By:- Herman Herst, Jr.
Some people say that the perfect crime has never been committed, since the perfect crime is one that no one recognizes as a crime. The perpetrator gets away clean, and no one is the wiser for what has taken place.
That may be so. If it is, in our hobby of philately, we have the next best thing to a perfect crime.It is a crime that was so skillfully executed that no one knew it had taken place until more than a quarter century later, by which time the guilty party was no longer among the living.The date was 1872 and the place was the London Stock Exchange. The Exchange’s transactions were forwarded by telegraph.
The telegraph companies, of which there had been several, had been taken over by the General Post Office in 1870 at instigation of the British Post Office. In the United States, there also had been many individual companies, but competition and bankruptcy finally reduced their number to the handful that now exists.
A telegraph office was located in the Royal Exchange, and the stock brokers wanting to send messages simply took the telegraph forms to the window for acceptance. The charges were paid with postage stamps which were affixed to the telegram itself. Telegrams varied in cost, depending on how many words and to what location they were destined, the rates starting at a shilling for 25 words.
There was no way to match up the use of shilling stamps with the number of telegrams sent, since the shilling stamps were also in use for postage purposes. In fact, far more shilling stamps were used postally over the entire United Kingdom than for telegraphic purposes.

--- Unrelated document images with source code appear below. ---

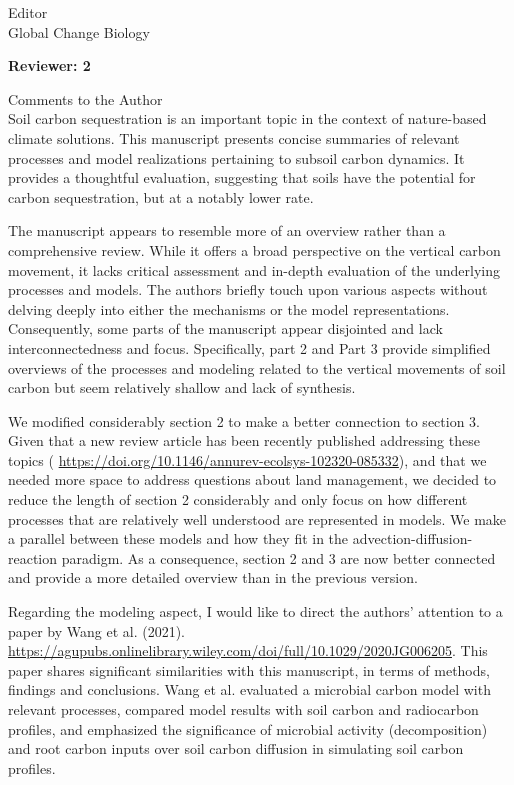 \documentclass[11pt]{bgcletter}
\newcommand{\answer}[1] {
{\color{cyan} #1}
}
\begin{document}
\begin{letter}{Editor\\
   Global Change Biology
}
\newpage

\textbf{Reviewer: 2}

Comments to the Author \\
Soil carbon sequestration is an important topic in the context of nature-based climate solutions. This manuscript presents concise summaries of relevant processes and model realizations pertaining to subsoil carbon dynamics. It provides a thoughtful evaluation, suggesting that soils have the potential for carbon sequestration, but at a notably lower rate.

The manuscript appears to resemble more of an overview rather than a comprehensive review. While it offers a broad perspective on the vertical carbon movement, it lacks critical assessment and in-depth evaluation of the underlying processes and models. The authors briefly touch upon various aspects without delving deeply into either the mechanisms or the model representations. Consequently, some parts of the manuscript appear disjointed and lack interconnectedness and focus. Specifically, part 2 and Part 3 provide simplified overviews of the processes and modeling related to the vertical movements of soil carbon but seem relatively shallow and lack of synthesis. 

\answer{We modified considerably section 2 to make a better connection to section 3. Given that a new review article has been recently published addressing these topics ( \url{https://doi.org/10.1146/annurev-ecolsys-102320-085332}), and that we needed more space to address questions about land management, we decided to reduce the length of section 2 considerably and only focus on how different processes that are relatively well understood are represented in models. We make a parallel between these models and how they fit in the advection-diffusion-reaction paradigm. As a consequence, section 2 and 3 are now better connected and provide a more detailed overview than in the previous version. }

Regarding the modeling aspect, I would like to direct the authors' attention to a paper by Wang et al. (2021). 
\url{https://agupubs.onlinelibrary.wiley.com/doi/full/10.1029/2020JG006205}. This paper shares significant similarities with this manuscript, in terms of methods, findings and conclusions. Wang et al. evaluated a microbial carbon model with relevant processes, compared model results with soil carbon and radiocarbon profiles, and emphasized the significance of microbial activity (decomposition) and root carbon inputs over soil carbon diffusion in simulating soil carbon profiles.


\end{letter}
\end{document}
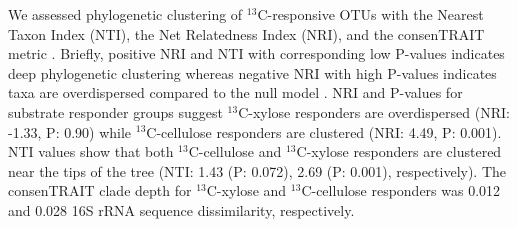 We assessed phylogenetic clustering of $^{13}$C-responsive OTUs with the
Nearest Taxon Index (NTI), the Net Relatedness Index (NRI), and the consenTRAIT
metric \citep{Martiny2013}. Briefly, positive NRI and NTI with corresponding
low P-values indicates deep phylogenetic clustering whereas negative NRI with
high P-values indicates taxa are overdispersed compared to the null model
\citep{Evans2014a}. NRI and P-values for substrate responder groups suggest
$^{13}$C-xylose responders are overdispersed (NRI: -1.33, P: 0.90) while
$^{13}$C-cellulose responders are clustered (NRI: 4.49, P: 0.001). NTI values
show that both $^{13}$C-cellulose and $^{13}$C-xylose responders are clustered
near the tips of the tree (NTI: 1.43 (P: 0.072), 2.69 (P: 0.001),
respectively). The consenTRAIT clade depth for $^{13}$C-xylose and
$^{13}$C-cellulose responders was 0.012 and 0.028 16S rRNA sequence
dissimilarity, respectively.





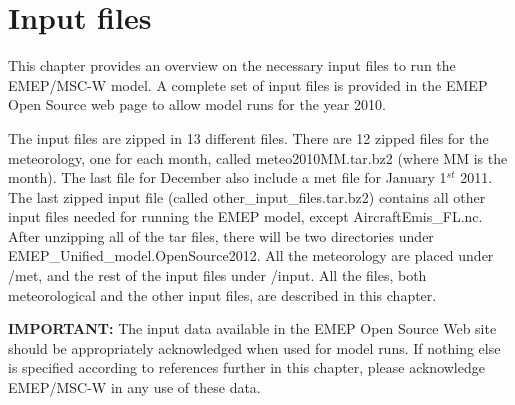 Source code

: \chapter{Input files}
\label{ch:InputFiles}

This chapter provides an overview on the necessary input files to run 
the EMEP/MSC-W model. A complete set of input files is provided in
the EMEP Open Source web page to allow model runs for the year 2010. 

The input files are zipped in 13 different files. 
There are 12 zipped files for the meteorology, one for each month, called meteo2010MM.tar.bz2 (where MM 
is the month). 
The last file for December also include a met file for January 1$^{st}$ 2011. 
The last zipped input file (called other\_input\_files.tar.bz2) contains all other input 
files needed for running the EMEP model, except AircraftEmis\_FL.nc.
After unzipping all of the tar files, there will be two directories under EMEP\_Unified\_model.OpenSource2012. 
All the meteorology are placed under /met, and the rest of the input files under /input. 
All the files, both meteorological and 
the other input files, are described in this chapter.

{\bf IMPORTANT:} The input data available in the EMEP Open Source Web
site should be appropriately acknowledged when used for model runs.
If nothing else is specified according to references further in this
chapter, please acknowledge EMEP/MSC-W in
any use of these data.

Almost nothing is known today other than the fact that in 1872, counterfeit shilling stamps began to be applied to telegrams.

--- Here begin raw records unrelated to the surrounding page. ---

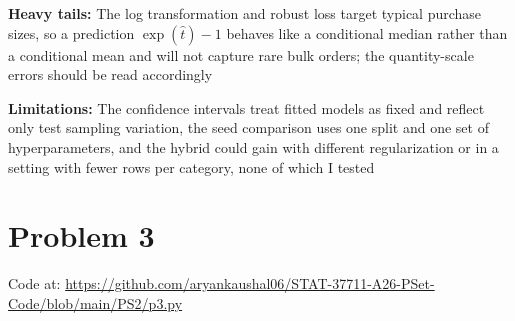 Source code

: \documentclass{article}
\begin{document}
\begin{enumerate}[label=\alph*.]
\textbf{Heavy tails:} The log transformation and robust loss target typical purchase sizes, so a prediction $\exp(\hat t)-1$ behaves like a conditional median rather than a conditional mean and will not capture rare bulk orders; the quantity-scale errors should be read accordingly

\textbf{Limitations:} The confidence intervals treat fitted models as fixed and reflect only test sampling variation, the seed comparison uses one split and one set of hyperparameters, and the hybrid could gain with different regularization or in a setting with fewer rows per category, none of which I tested
\end{enumerate}

\section*{Problem 3}
Code at: \url{https://github.com/aryankaushal06/STAT-37711-A26-PSet-Code/blob/main/PS2/p3.py}
\end{document}

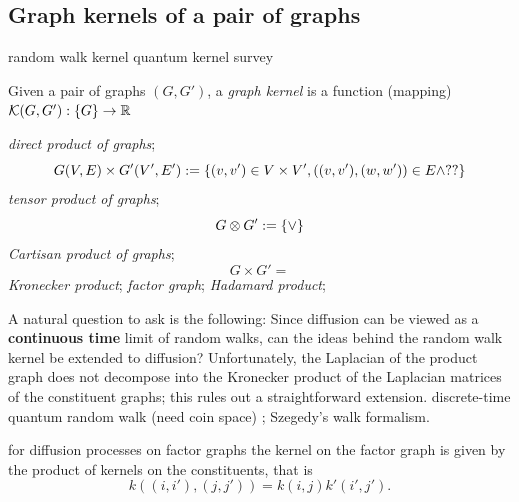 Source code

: \subsection{Graph kernels of a pair of graphs}
random walk kernel
\cite{vishwanathanGraphKernels2010}
quantum kernel
\cite{baiQuantumJensenShannon2015}
survey
\cite{kriegeSurveyGraphKernels2020}
\begin{definition}\label{def:graph_kernel}
	Given a pair of graphs $(G,G')$,
	a \emph{graph kernel} is a function (mapping)
	$\mathcal{K}(G,G'): \qty{ G} \to \mathbb{R}$
\end{definition}
\cite{chungSpectralGraphTheory1997}
\begin{definition}\label{def:product_graphs}
	\emph{direct product of graphs};
	\begin{equation}
		G(V,E)\times G'(V',E') 
		: = \qty{(v,v')\in V\times V',((v,v'),(w,w'))\in E \wedge??}
	\end{equation}
	\emph{tensor product of graphs};
	\begin{equation}
		G\otimes G' := \qty{ \vee }
	\end{equation}
	\emph{Cartisan product of graphs};
	\begin{equation}
		G\times G' = \qty{}
	\end{equation}
	\emph{Kronecker product};
	\emph{factor graph};
	\emph{Hadamard product};
\end{definition}
\begin{remark}
	A natural question to ask is the following: Since diffusion can be viewed as a \textbf{continuous time} limit of random walks, can the ideas behind the random walk kernel be extended to diffusion? Unfortunately, the Laplacian of the product graph does not decompose into the Kronecker product of the Laplacian matrices of the constituent graphs; this rules out a straightforward extension.
	discrete-time quantum random walk (need coin space) \cite{ambainisCoinsMakeQuantum2005} \cite{childsQuantumInformationProcessing2004};
	Szegedy's walk formalism.
	\cite{szegedySpectraQuantizedWalks2004}
\end{remark}
\begin{remark}
	for diﬀusion processes on factor graphs the kernel on the factor graph is given by the product of kernels on the constituents, that is 
	\begin{equation}
		k((i, i'), (j, j')) = k(i, j) k' (i' , j' ).
	\end{equation}
\end{remark}

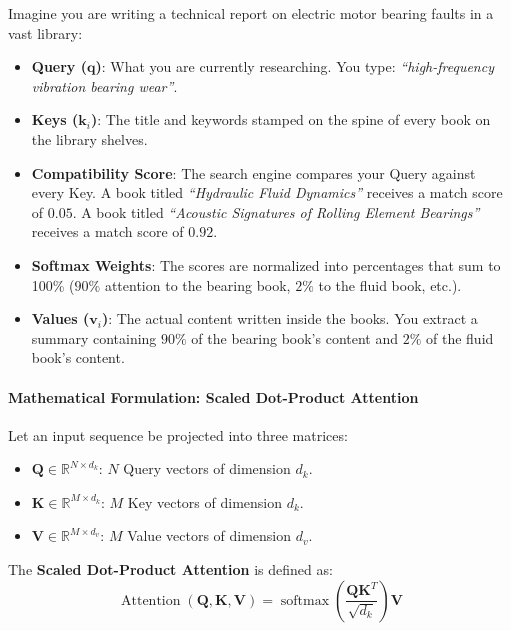 \begin{analogy}
Imagine you are writing a technical report on electric motor bearing faults in a vast library:
\begin{itemize}
    \item \textbf{Query ($\mathbf{q}$)}: What you are currently researching. You type: \emph{``high-frequency vibration bearing wear''}.
    \item \textbf{Keys ($\mathbf{k}_i$)}: The title and keywords stamped on the spine of every book on the library shelves.
    \item \textbf{Compatibility Score}: The search engine compares your Query against every Key. A book titled \emph{``Hydraulic Fluid Dynamics''} receives a match score of $0.05$. A book titled \emph{``Acoustic Signatures of Rolling Element Bearings''} receives a match score of $0.92$.
    \item \textbf{Softmax Weights}: The scores are normalized into percentages that sum to 100\% ($90\%$ attention to the bearing book, $2\%$ to the fluid book, etc.).
    \item \textbf{Values ($\mathbf{v}_i$)}: The actual content written inside the books. You extract a summary containing $90\%$ of the bearing book's content and $2\%$ of the fluid book's content.
\end{itemize}
\end{analogy}

\paragraph{Mathematical Formulation: Scaled Dot-Product Attention}
Let an input sequence be projected into three matrices:
\begin{itemize}
    \item $\mathbf{Q} \in \mathbb{R}^{N \times d_k}$: $N$ Query vectors of dimension $d_k$.
    \item $\mathbf{K} \in \mathbb{R}^{M \times d_k}$: $M$ Key vectors of dimension $d_k$.
    \item $\mathbf{V} \in \mathbb{R}^{M \times d_v}$: $M$ Value vectors of dimension $d_v$.
\end{itemize}
The \textbf{Scaled Dot-Product Attention} is defined as:
\begin{equation}
\operatorname{Attention}(\mathbf{Q}, \mathbf{K}, \mathbf{V}) = \operatorname{softmax}\left(\frac{\mathbf{Q}\mathbf{K}^T}{\sqrt{d_k}}\right)\mathbf{V}\label{eq:scaled_dot_attention}
\end{equation}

Whether the stamps had been privately made and sold to users prior to use is not known. Whether there were others in on the scheme to defraud the British Post Office besides the man in charge of the window is not known.
What is known is that in 1872, and well into 1873, the counterfeit stamps were used, and an estimate of the cost to the post office was almost $100,000.
But for a philatelist, the counterfeiting of the stamps would never have become known, even today, and the perfect crime would have been exactly that.In 1898, Charles Nissen, a London stamp dealer, purchased a huge accumulation of old telegrams with thousands of stamps affixed.
Although the green shilling stamp of 1872 was still relatively common, the accumulation did warrant soaking and sorting, and Nissen proceeded to do this.
The shilling green of 1872 was an easy stamp to counterfeit. Rather than being engraved, it was printed by the simple process called letter-press.
The counterfeiter had to be a philatelist. In 1872, the shilling green was appearing with its plate number, “5”, worked into the design, but soon another plate was brought out with the number “6”. The faker was aware of this. His products soon appeared with the changed plate number.
One can fake the design of stamp, but it is difficult to counterfeit a watermark, since that is placed in the sheet before printing.
As a security against counterfeiting, the shilling green was printed on “Spray on Rose” watermarked paper. Of course, once a telegraph form was canceled, no watermark would be visible.
Nissen found large quantities of unwatermarked stamps, which had never been issued. Even more indicative of the lack of philatelic knowledge on the part of the counterfeiter were the lettering combinations in the corners. The letters used made an impossible combination, which would have given the game away at the time of issue had they been noticed. It was 26 years since the stamps had been used, and Nissen showed the stamps to the authorities and told them of his conclusions.
There was no doubt that the stamps were counterfeit, and that someone n the Stock Exchange had been selling fakes and pocketing the money.
Scotland Yard had a record of all of the Stock Exchange employees who had worked there 26 years before; and all these yet living were questioned. Some had, of course, died in the meantime, and it is presumed that among these was the maker of the fakes. The stamps are still frequently available and often appear in London auctions. They are not known postally used, and every one that has turned up in the 83 years since Nissen discovered them has the familiar postmark of the Stock Exchange.
Was it a perfect crime? If one leaves it to the person who conceived it, operated it and got away clean with it, we have to agree that it was.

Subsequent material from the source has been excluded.